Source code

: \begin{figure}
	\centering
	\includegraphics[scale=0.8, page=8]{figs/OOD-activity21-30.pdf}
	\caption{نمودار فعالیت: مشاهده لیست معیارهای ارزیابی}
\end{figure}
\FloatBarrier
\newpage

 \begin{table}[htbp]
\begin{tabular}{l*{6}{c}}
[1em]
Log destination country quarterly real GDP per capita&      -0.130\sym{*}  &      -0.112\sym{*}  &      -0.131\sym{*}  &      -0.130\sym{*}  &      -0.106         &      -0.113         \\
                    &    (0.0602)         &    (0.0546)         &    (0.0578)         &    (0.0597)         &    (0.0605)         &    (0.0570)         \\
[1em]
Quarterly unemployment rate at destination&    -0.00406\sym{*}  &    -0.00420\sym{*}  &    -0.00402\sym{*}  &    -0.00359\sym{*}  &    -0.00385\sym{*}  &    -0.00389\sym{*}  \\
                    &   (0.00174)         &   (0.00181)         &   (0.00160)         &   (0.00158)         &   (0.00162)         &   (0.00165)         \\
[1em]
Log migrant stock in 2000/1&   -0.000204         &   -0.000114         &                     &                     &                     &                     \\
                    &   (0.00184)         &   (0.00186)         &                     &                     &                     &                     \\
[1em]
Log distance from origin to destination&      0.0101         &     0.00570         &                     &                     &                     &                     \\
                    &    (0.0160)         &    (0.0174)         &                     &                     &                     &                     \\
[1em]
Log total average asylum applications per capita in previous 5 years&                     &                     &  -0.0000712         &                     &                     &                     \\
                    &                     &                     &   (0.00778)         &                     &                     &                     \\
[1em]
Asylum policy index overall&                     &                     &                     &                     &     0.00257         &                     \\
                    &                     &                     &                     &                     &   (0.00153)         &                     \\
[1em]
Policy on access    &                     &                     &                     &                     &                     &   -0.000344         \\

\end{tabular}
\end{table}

══════════

YOUR GOAL –
May I have all of the records repeated exactly?

RESULT FOR THIS TASK –
Source code

: \begin{figure}
	\centering
	\includegraphics[scale=0.8, page=8]{figs/OOD-activity21-30.pdf}
	\caption{نمودار فعالیت: مشاهده لیست معیارهای ارزیابی}
\end{figure}
\FloatBarrier
\newpage

 \begin{table}[htbp]
\begin{tabular}{l*{6}{c}}
[1em]
Log destination country quarterly real GDP per capita&      -0.130\sym{*}  &      -0.112\sym{*}  &      -0.131\sym{*}  &      -0.130\sym{*}  &      -0.106         &      -0.113         \\
                    &    (0.0602)         &    (0.0546)         &    (0.0578)         &    (0.0597)         &    (0.0605)         &    (0.0570)         \\
[1em]
Quarterly unemployment rate at destination&    -0.00406\sym{*}  &    -0.00420\sym{*}  &    -0.00402\sym{*}  &    -0.00359\sym{*}  &    -0.00385\sym{*}  &    -0.00389\sym{*}  \\
                    &   (0.00174)         &   (0.00181)         &   (0.00160)         &   (0.00158)         &   (0.00162)         &   (0.00165)         \\
[1em]
Log migrant stock in 2000/1&   -0.000204         &   -0.000114         &                     &                     &                     &                     \\
                    &   (0.00184)         &   (0.00186)         &                     &                     &                     &                     \\
[1em]
Log distance from origin to destination&      0.0101         &     0.00570         &                     &                     &                     &                     \\
                    &    (0.0160)         &    (0.0174)         &                     &                     &                     &                     \\
[1em]
Log total average asylum applications per capita in previous 5 years&                     &                     &  -0.0000712         &                     &                     &                     \\
                    &                     &                     &   (0.00778)         &                     &                     &                     \\
[1em]
Asylum policy index overall&                     &                     &                     &                     &     0.00257         &                     \\
                    &                     &                     &                     &                     &   (0.00153)         &                     \\
[1em]
Policy on access    &                     &                     &                     &                     &                     &   -0.000344         \\

\end{tabular}
\end{table}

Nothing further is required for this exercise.